Please specify $SNOWBOARD_STORAGE to store all the outputs of Snowboard.

Specifically, scripts/setup.sh does the following:

Set up the necessary environment variables, which all the other scripts rely on;
Prepare dependencies and compile Snowboard hypervisor;
Download testsuite and artifact data. We store the data on a public server (data.cs.purdue.edu) instead of this repo because it exceeds Github's individual file size limit.
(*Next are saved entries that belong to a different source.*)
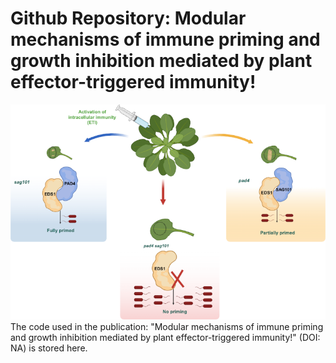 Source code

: # Github Repository: Modular mechanisms of immune priming and growth inhibition mediated by plant effector-triggered immunity!
![Summary image for the "Modular mechanisms of immune priming and growth inhibition mediated by plant effector-triggered immunity!" publication, showing unequal redundancy of pad4 and sag101.](Images/GA_3.png)
The code used in the publication: "Modular mechanisms of immune priming and growth inhibition mediated by plant effector-triggered immunity!" (DOI: NA) is stored here.
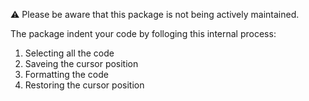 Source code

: ⚠️ Please be aware that this package is not being actively maintained.

The package indent your code by folloging this internal process:
1. Selecting all the code
2. Saveing the cursor position
3. Formatting the code
4. Restoring the cursor position
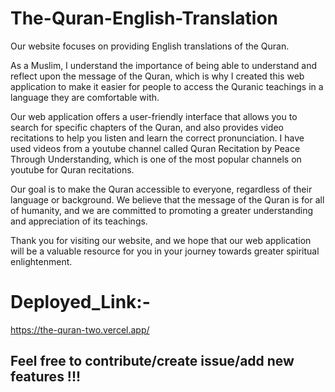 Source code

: # The-Quran-English-Translation

Our website focuses on providing English translations of the Quran.

As a Muslim, I understand the importance of being able to understand and reflect upon the message of the Quran, which is why I created this web application to make it easier for people to access the Quranic teachings in a language they are comfortable with.

Our web application offers a user-friendly interface that allows you to search for specific chapters of the Quran, and also provides video recitations to help you listen and learn the correct pronunciation. I have used videos from a youtube channel called Quran Recitation by Peace Through Understanding, which is one of the most popular channels on youtube for Quran recitations.

Our goal is to make the Quran accessible to everyone, regardless of their language or background. We believe that the message of the Quran is for all of humanity, and we are committed to promoting a greater understanding and appreciation of its teachings.

Thank you for visiting our website, and we hope that our web application will be a valuable resource for you in your journey towards greater spiritual enlightenment.

# Deployed_Link:-
 https://the-quran-two.vercel.app/
 
 ## Feel free to contribute/create issue/add new features !!!
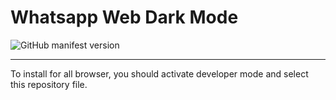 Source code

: # Whatsapp Web Dark Mode
![GitHub manifest version](https://img.shields.io/github/manifest-json/v/Cuberkam/Whatsapp_Web_Dark_Mode)</br>

---


To install for all browser, you should activate developer mode and select this repository file.

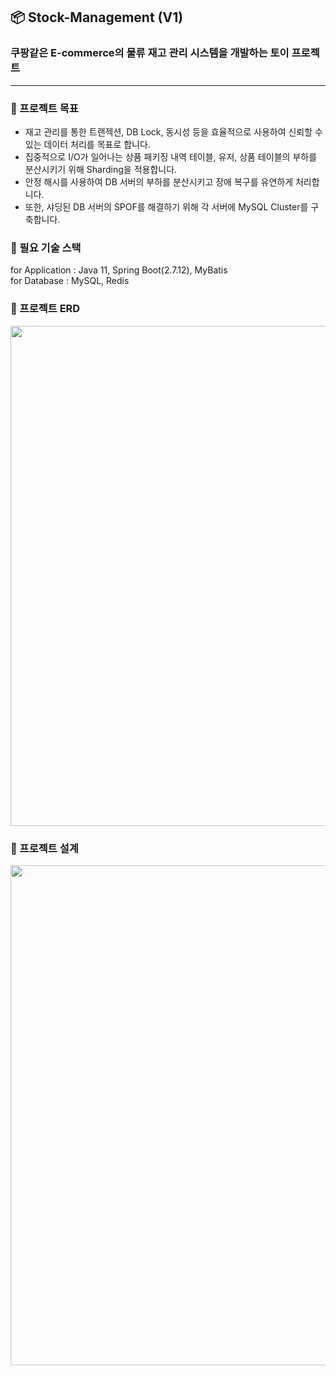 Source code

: ## 📦 Stock-Management (V1)

### 쿠팡같은 E-commerce의 물류 재고 관리 시스템을 개발하는 토이 프로젝트

---

### 🌱 프로젝트 목표

- 재고 관리를 통한 트랜젝션, DB Lock, 동시성 등을 효율적으로 사용하여 신뢰할 수 있는 데이터 처리를 목표로 합니다.
- 집중적으로 I/O가 일어나는 상품 패키징 내역 테이블, 유저, 상품 테이블의 부하를 분산시키기 위해 Sharding을 적용합니다.
- 안정 해시를 사용하여 DB 서버의 부하를 분산시키고 장애 복구를 유연하게 처리합니다.
- 또한, 샤딩된 DB 서버의 SPOF를 해결하기 위해 각 서버에 MySQL Cluster를 구축합니다.

### 🌱 필요 기술 스택

for Application : Java 11, Spring Boot(2.7.12), MyBatis
<br />
for Database : MySQL, Redis

### 🌱 프로젝트 ERD

<img src="https://github.com/f-lab-edu/Stock-management/assets/71717303/b1659337-12bd-421f-9aeb-822403413315" width="800" />

### 🌱 프로젝트 설계

<img src="https://github.com/f-lab-edu/Stock-management/assets/71717303/178fe334-9d9e-4acf-a839-6971475e1171" width="800" />
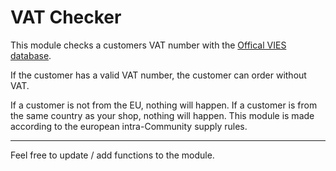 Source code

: # VAT Checker

This module checks a customers VAT number with the
[Offical VIES database](https://ec.europa.eu/taxation_customs/vies/).

If the customer has a valid VAT number, the customer can order without VAT.

If a customer is not from the EU, nothing will happen.
If a  customer is from the same country as your shop, nothing will happen.
This module is made according to the european intra-Community supply rules.

---

Feel free to update / add functions to the module.
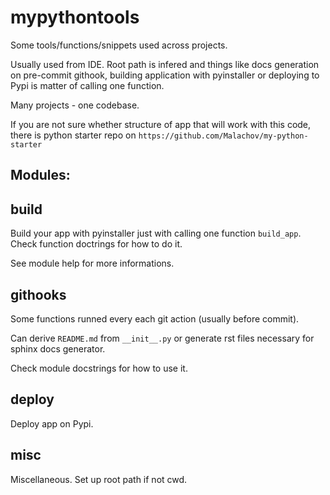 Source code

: mypythontools
=============

Some tools/functions/snippets used across projects.

Usually used from IDE. Root path is infered and things like docs generation on pre-commit
githook, building application with pyinstaller or deploying to Pypi is matter of calling one function.

Many projects - one codebase.

If you are not sure whether structure of app that will work with this code, there is python starter repo
on `https://github.com/Malachov/my-python-starter`

Modules:
--------

build
-----
Build your app with pyinstaller just with calling one function `build_app`.
Check function doctrings for how to do it.

See module help for more informations.

githooks
--------

Some functions runned every each git action (usually before commit).

Can derive `README.md` from `__init__.py` or generate rst files necessary for sphinx docs generator.

Check module docstrings for how to use it.

deploy
------

Deploy app on Pypi.

misc
------

Miscellaneous. Set up root path if not cwd. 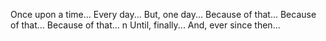 
Once upon a time...
Every day...
But, one day...
Because of that...
Because of that...
Because of that... n
Until, finally...
And, ever since then...
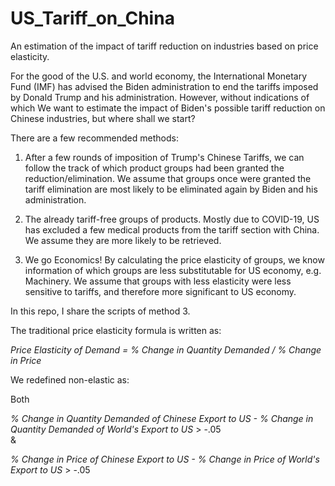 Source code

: # US_Tariff_on_China
An estimation of the impact of tariff reduction on industries based on price elasticity.   
   
For the good of the U.S. and world economy, the International Monetary Fund (IMF) has advised the Biden administration to end the tariffs imposed by Donald Trump and his administration. However, without indications of which We want to estimate the impact of Biden's possible tariff reduction on Chinese industries, but where shall we start?  
  
There are a few recommended methods:  
  
1) After a few rounds of imposition of Trump's Chinese Tariffs, we can follow the track of which product groups had been granted the reduction/elimination. We assume that groups once were granted the tariff elimination are most likely to be eliminated again by Biden and his administration.  
  
2) The already tariff-free groups of products. Mostly due to COVID-19, US has excluded a few medical products from the tariff section with China. We assume they are more likely to be retrieved.  

  
3) We go Economics! By calculating the price elasticity of groups, we know information of which groups are less substitutable for US economy, e.g. Machinery. We assume that groups with less elasticity were less sensitive to tariffs, and therefore more significant to US economy.   

In this repo, I share the scripts of method 3.

The traditional price elasticity formula is written as:  

*Price Elasticity of Demand = % Change in Quantity Demanded / % Change in Price*

We redefined non-elastic as:

Both  

*% Change in Quantity Demanded of Chinese Export to US - % Change in Quantity Demanded of World's Export to US* > -.05  
&    


*% Change in Price of Chinese Export to US - % Change in Price of World's Export to US* > -.05
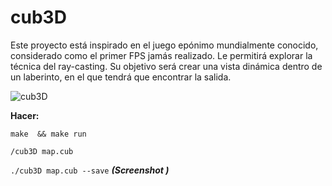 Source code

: # cub3D

Este proyecto está inspirado en el juego epónimo mundialmente conocido, considerado como el primer FPS jamás realizado.
Le permitirá explorar la técnica del ray-casting.
Su objetivo será crear una vista dinámica dentro de un laberinto, en el que tendrá que encontrar la salida.


![cub3D](https://user-images.githubusercontent.com/59937322/110688938-6ad70300-81e2-11eb-91d6-811082dab3bf.png)

**Hacer:** 

`make  && make run`

`/cub3D map.cub`

`./cub3D map.cub --save` **_(Screenshot )_**
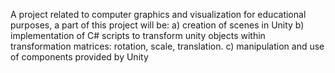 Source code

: A project related to computer graphics and visualization for educational purposes, a part of this project will be:
a) creation of scenes in Unity
b) implementation of C# scripts to transform unity objects within transformation matrices: rotation, scale, translation.
c) manipulation and use of components provided by Unity



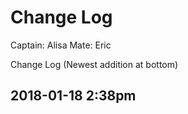 Change Log
=============
Captain:    Alisa
Mate:       Eric

Change Log (Newest addition at bottom)
## 2018-01-18 2:38pm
Please find an overview of the download data in artifact-data.

Run Snowboard

Prepare Snowboard input (Optional)

The user of Snowboard needs to prepare the following:

A set of kernel sequential tests
A kernel to be tested
A VM snapshot that contains a fixed state of the target kernel

This package already includes all the above so it is not necessary to create them.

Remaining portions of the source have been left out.